金属3Dプリンターによる試作品製作の最大のメリットは完成品を具体的にイメージできること

金属3Dプリンターで試作品を製作することによって、今まで設計図や図面上でしか確認できなかったとしても、完成品に似通った試作品を入手できます。これまでの製法では製作できない複雑な形状も造形可能なので、完成品をイメージしやすい点が最大のメリットです。試作品製作の目的となる改善点や課題を解決するための近道となるでしょう。
説明会など、第三者に商品説明する際には設計図や図面だけでは伝わりづらいことも少なくありません。金属3Dプリンターで作った完成品に近いものを見ながら製品を紹介できるので、説明しやすいのもメリットです。

耐久性や強度なども事前に検証できる

金属3Dプリンターで試作品を製作することで、耐久性や強度を事前に検証できます。量産後に耐久性や強度に問題点がある場合、製品回収などのトラブル対応によって損害が発生しかねません。量産後にトラブルにならないために、試作段階で耐久性や強度を確認しておくことが重要です。
金属3Dプリンターにはさまざまな造形方式があり、条件設定により金属粉末の種類や量を変えられ、それぞれの耐久性や強度を数値化できます。耐久性や強度は計算で算出できますが、実際は部品などのバランスにより計算上の理論とは異なることがあります。しかし、計算上の数値があることで実際の検証のために時間を多く割けるようにもなるので、最終製品の品質向上にも繋がるでしょう。

コスト削減もメリットの一つ

金属3Dプリンターによる試作品製作はデータがあれば短時間で試作できるので、コストが削減できることもメリットの一つです。
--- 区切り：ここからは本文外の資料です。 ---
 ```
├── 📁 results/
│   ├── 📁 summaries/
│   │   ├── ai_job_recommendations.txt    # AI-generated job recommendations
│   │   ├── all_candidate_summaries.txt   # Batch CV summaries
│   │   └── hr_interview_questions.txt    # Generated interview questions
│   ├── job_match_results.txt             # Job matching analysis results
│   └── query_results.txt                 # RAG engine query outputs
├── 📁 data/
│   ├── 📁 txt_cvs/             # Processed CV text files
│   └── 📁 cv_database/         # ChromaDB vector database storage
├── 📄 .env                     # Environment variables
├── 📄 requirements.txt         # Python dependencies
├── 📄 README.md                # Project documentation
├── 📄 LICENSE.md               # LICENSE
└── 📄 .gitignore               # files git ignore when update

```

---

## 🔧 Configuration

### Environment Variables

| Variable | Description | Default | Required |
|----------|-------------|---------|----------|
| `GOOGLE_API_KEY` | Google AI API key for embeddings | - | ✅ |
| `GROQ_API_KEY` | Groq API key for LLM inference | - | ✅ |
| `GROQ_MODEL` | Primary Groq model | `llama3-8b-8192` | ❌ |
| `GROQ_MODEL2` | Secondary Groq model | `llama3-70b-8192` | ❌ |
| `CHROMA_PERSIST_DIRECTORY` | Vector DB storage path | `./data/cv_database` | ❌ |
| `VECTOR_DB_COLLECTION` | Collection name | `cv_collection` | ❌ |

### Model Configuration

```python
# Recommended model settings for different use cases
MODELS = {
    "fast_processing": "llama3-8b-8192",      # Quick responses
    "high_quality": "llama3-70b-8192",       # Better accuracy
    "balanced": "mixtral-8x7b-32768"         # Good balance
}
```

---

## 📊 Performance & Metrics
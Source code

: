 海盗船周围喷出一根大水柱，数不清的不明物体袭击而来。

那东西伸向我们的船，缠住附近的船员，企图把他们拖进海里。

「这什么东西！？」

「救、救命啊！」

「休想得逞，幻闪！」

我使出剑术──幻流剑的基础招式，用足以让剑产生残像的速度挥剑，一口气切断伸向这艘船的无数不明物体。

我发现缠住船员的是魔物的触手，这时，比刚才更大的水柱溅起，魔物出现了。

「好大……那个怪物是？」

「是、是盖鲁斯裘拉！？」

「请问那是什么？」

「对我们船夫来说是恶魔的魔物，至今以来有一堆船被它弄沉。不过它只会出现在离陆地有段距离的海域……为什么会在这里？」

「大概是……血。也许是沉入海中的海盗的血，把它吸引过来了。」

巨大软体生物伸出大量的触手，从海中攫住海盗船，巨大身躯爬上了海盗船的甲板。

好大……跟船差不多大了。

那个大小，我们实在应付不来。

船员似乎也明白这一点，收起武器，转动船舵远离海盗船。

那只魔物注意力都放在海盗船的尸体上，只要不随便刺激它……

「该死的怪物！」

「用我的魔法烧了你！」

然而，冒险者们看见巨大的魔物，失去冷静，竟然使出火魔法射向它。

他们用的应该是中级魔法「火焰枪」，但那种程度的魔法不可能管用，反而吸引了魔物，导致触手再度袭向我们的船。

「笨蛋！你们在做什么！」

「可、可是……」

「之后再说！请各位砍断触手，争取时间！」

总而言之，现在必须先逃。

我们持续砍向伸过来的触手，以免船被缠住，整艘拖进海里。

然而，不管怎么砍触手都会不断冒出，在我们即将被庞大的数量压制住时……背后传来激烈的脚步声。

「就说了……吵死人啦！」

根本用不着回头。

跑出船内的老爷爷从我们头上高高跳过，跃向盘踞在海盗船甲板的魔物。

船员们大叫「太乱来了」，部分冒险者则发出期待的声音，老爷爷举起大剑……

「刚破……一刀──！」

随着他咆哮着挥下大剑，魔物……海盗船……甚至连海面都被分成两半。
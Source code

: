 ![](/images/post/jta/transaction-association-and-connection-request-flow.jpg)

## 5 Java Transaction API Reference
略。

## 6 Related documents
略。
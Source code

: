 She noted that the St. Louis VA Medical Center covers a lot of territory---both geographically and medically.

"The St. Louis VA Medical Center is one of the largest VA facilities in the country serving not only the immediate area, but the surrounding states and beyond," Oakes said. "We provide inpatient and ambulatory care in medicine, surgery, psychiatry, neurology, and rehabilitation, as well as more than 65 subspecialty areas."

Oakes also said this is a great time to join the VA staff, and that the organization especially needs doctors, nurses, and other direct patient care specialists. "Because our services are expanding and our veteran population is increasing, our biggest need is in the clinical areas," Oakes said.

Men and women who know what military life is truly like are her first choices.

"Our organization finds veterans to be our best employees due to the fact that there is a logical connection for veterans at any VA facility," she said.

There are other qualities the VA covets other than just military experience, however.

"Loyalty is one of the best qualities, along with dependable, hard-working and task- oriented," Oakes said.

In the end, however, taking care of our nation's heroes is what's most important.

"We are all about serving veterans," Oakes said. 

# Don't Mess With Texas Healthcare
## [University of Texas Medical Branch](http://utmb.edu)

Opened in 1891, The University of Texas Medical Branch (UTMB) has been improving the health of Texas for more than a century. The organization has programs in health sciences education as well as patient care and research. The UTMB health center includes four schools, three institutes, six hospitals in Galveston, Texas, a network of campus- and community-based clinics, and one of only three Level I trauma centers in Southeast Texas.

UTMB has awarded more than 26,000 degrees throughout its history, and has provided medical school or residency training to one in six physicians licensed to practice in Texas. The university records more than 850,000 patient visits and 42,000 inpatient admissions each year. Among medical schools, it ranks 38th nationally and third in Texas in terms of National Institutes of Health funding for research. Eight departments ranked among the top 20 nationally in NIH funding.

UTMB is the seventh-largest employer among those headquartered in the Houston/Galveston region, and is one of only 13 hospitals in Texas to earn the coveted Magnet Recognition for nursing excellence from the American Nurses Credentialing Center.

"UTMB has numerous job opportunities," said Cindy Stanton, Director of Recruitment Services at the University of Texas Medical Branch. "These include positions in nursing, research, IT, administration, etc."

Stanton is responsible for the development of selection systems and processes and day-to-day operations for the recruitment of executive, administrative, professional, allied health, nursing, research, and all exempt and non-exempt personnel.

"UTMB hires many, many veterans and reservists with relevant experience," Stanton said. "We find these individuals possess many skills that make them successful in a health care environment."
通常の金属加工の試作では材料選定から性能試験、設計変更を繰り返すことで、小ロットの試作でも莫大なコストがかかることもあります。金属3Dプリンターなら、データを変えるだけであらゆる試作品製作が可能であり、製作や設計変更にかかる時間を短縮し、部品の組み立てなどの工程も省けるので、人件費をはじめ、大幅なコスト削減が可能です。試作品製作において、コストの面でも金属3Dプリンターはおすすめだと言えるでしょう。

今回のまとめ

金属3Dプリンターでの試作品製作は、複雑な形状でも試作可能ですが量産性に優れていません。量産性には優れていない金属3Dプリンターですが、試作品製作における大きなメリットが3つあります。
・完成品を具体的にイメージできる
・耐久性や強度を事前に確認できる
・コスト削減
設計図や図面だけではわからない細部も説明できるようになり、機能面、安全面でのトラブルを未然に防ぐことも可能です。データ入力だけで完成品に近い試作品ができるので、大幅なコスト削減に繋げることもできるでしょう。